▶ **What to work on**:
Below are some records; print every one of them exactly.

▶ **Records supplied**:
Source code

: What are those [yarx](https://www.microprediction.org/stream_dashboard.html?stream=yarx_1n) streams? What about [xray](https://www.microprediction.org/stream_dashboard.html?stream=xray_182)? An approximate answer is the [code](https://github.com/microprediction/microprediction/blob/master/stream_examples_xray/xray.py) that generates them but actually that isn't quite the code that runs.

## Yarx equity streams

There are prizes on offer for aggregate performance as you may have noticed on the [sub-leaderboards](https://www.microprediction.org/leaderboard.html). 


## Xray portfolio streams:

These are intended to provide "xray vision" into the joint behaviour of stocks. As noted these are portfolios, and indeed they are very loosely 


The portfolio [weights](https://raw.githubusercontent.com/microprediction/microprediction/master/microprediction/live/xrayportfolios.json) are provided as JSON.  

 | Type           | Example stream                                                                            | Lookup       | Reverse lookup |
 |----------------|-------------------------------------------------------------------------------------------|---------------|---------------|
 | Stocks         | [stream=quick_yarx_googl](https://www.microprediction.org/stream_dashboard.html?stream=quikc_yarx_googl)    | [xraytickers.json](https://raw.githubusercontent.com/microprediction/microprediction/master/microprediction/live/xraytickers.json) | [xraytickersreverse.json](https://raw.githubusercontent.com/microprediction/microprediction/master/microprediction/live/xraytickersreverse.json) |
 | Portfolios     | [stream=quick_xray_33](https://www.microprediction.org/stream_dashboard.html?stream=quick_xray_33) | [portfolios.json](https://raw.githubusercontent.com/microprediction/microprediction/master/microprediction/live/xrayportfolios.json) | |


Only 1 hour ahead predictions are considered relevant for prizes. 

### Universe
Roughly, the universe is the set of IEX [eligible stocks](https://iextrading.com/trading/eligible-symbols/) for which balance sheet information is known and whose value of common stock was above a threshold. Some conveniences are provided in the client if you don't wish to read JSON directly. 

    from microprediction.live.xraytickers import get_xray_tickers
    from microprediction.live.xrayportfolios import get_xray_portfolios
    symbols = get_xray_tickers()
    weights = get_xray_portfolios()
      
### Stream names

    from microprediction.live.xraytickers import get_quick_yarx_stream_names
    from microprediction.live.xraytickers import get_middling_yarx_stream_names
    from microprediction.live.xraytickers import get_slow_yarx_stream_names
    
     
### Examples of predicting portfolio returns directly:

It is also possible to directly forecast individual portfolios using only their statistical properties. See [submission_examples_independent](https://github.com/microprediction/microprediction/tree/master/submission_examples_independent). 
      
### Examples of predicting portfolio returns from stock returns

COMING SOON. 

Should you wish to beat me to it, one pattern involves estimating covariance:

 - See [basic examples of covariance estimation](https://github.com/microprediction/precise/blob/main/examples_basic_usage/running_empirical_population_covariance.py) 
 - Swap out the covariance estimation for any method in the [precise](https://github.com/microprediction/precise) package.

▶ **Your response**:
Source code

: What are those [yarx](https://www.microprediction.org/stream_dashboard.html?stream=yarx_1n) streams? What about [xray](https://www.microprediction.org/stream_dashboard.html?stream=xray_182)? An approximate answer is the [code](https://github.com/microprediction/microprediction/blob/master/stream_examples_xray/xray.py) that generates them but actually that isn't quite the code that runs.

## Yarx equity streams

There are prizes on offer for aggregate performance as you may have noticed on the [sub-leaderboards](https://www.microprediction.org/leaderboard.html). 


## Xray portfolio streams:

These are intended to provide "xray vision" into the joint behaviour of stocks. As noted these are portfolios, and indeed they are very loosely 


The portfolio [weights](https://raw.githubusercontent.com/microprediction/microprediction/master/microprediction/live/xrayportfolios.json) are provided as JSON.  

 | Type           | Example stream                                                                            | Lookup       | Reverse lookup |
 |----------------|-------------------------------------------------------------------------------------------|---------------|---------------|
 | Stocks         | [stream=quick_yarx_googl](https://www.microprediction.org/stream_dashboard.html?stream=quikc_yarx_googl)    | [xraytickers.json](https://raw.githubusercontent.com/microprediction/microprediction/master/microprediction/live/xraytickers.json) | [xraytickersreverse.json](https://raw.githubusercontent.com/microprediction/microprediction/master/microprediction/live/xraytickersreverse.json) |
 | Portfolios     | [stream=quick_xray_33](https://www.microprediction.org/stream_dashboard.html?stream=quick_xray_33) | [portfolios.json](https://raw.githubusercontent.com/microprediction/microprediction/master/microprediction/live/xrayportfolios.json) | |


Only 1 hour ahead predictions are considered relevant for prizes. 

### Universe
Roughly, the universe is the set of IEX [eligible stocks](https://iextrading.com/trading/eligible-symbols/) for which balance sheet information is known and whose value of common stock was above a threshold. Some conveniences are provided in the client if you don't wish to read JSON directly. 

    from microprediction.live.xraytickers import get_xray_tickers
    from microprediction.live.xrayportfolios import get_xray_portfolios
    symbols = get_xray_tickers()
    weights = get_xray_portfolios()
      
### Stream names

    from microprediction.live.xraytickers import get_quick_yarx_stream_names
    from microprediction.live.xraytickers import get_middling_yarx_stream_names
    from microprediction.live.xraytickers import get_slow_yarx_stream_names
    
     
### Examples of predicting portfolio returns directly:

It is also possible to directly forecast individual portfolios using only their statistical properties. See [submission_examples_independent](https://github.com/microprediction/microprediction/tree/master/submission_examples_independent). 
      
### Examples of predicting portfolio returns from stock returns

COMING SOON. 

Should you wish to beat me to it, one pattern involves estimating covariance:

 - See [basic examples of covariance estimation](https://github.com/microprediction/precise/blob/main/examples_basic_usage/running_empirical_population_covariance.py) 
 - Swap out the covariance estimation for any method in the [precise](https://github.com/microprediction/precise) package.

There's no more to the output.